◆ INPUT FOR THIS TASK
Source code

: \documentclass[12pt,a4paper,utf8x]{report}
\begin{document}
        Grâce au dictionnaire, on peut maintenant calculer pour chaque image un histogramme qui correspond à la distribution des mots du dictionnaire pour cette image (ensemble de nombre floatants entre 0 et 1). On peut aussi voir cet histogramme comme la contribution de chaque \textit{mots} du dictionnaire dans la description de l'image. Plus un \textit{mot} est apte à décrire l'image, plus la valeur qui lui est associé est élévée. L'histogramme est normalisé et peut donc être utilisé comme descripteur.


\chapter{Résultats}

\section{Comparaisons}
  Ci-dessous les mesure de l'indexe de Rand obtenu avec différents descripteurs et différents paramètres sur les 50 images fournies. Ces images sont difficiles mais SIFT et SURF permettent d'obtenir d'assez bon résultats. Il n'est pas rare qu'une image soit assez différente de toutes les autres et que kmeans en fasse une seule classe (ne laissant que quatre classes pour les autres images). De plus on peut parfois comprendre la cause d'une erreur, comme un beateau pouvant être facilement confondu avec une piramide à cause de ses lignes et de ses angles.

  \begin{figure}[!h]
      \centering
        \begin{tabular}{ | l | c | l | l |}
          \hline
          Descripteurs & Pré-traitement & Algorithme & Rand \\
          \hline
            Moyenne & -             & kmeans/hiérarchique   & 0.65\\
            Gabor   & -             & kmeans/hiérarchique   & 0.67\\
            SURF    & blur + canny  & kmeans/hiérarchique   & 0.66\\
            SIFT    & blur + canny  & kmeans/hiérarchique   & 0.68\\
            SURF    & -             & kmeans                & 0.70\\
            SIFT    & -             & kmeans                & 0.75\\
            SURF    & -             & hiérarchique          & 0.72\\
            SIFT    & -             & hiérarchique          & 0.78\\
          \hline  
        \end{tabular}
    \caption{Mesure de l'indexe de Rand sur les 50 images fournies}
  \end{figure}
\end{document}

◆ YOUR INSTRUCTIONS
Write the listing out again, exactly as shown above.

◆ PROBLEM SOLUTION
Source code

: \documentclass[12pt,a4paper,utf8x]{report}
\begin{document}
        Grâce au dictionnaire, on peut maintenant calculer pour chaque image un histogramme qui correspond à la distribution des mots du dictionnaire pour cette image (ensemble de nombre floatants entre 0 et 1). On peut aussi voir cet histogramme comme la contribution de chaque \textit{mots} du dictionnaire dans la description de l'image. Plus un \textit{mot} est apte à décrire l'image, plus la valeur qui lui est associé est élévée. L'histogramme est normalisé et peut donc être utilisé comme descripteur.


\chapter{Résultats}

\section{Comparaisons}
  Ci-dessous les mesure de l'indexe de Rand obtenu avec différents descripteurs et différents paramètres sur les 50 images fournies. Ces images sont difficiles mais SIFT et SURF permettent d'obtenir d'assez bon résultats. Il n'est pas rare qu'une image soit assez différente de toutes les autres et que kmeans en fasse une seule classe (ne laissant que quatre classes pour les autres images). De plus on peut parfois comprendre la cause d'une erreur, comme un beateau pouvant être facilement confondu avec une piramide à cause de ses lignes et de ses angles.

  \begin{figure}[!h]
      \centering
        \begin{tabular}{ | l | c | l | l |}
          \hline
          Descripteurs & Pré-traitement & Algorithme & Rand \\
          \hline
            Moyenne & -             & kmeans/hiérarchique   & 0.65\\
            Gabor   & -             & kmeans/hiérarchique   & 0.67\\
            SURF    & blur + canny  & kmeans/hiérarchique   & 0.66\\
            SIFT    & blur + canny  & kmeans/hiérarchique   & 0.68\\
            SURF    & -             & kmeans                & 0.70\\
            SIFT    & -             & kmeans                & 0.75\\
            SURF    & -             & hiérarchique          & 0.72\\
            SIFT    & -             & hiérarchique          & 0.78\\
          \hline  
        \end{tabular}
    \caption{Mesure de l'indexe de Rand sur les 50 images fournies}
  \end{figure}
\end{document}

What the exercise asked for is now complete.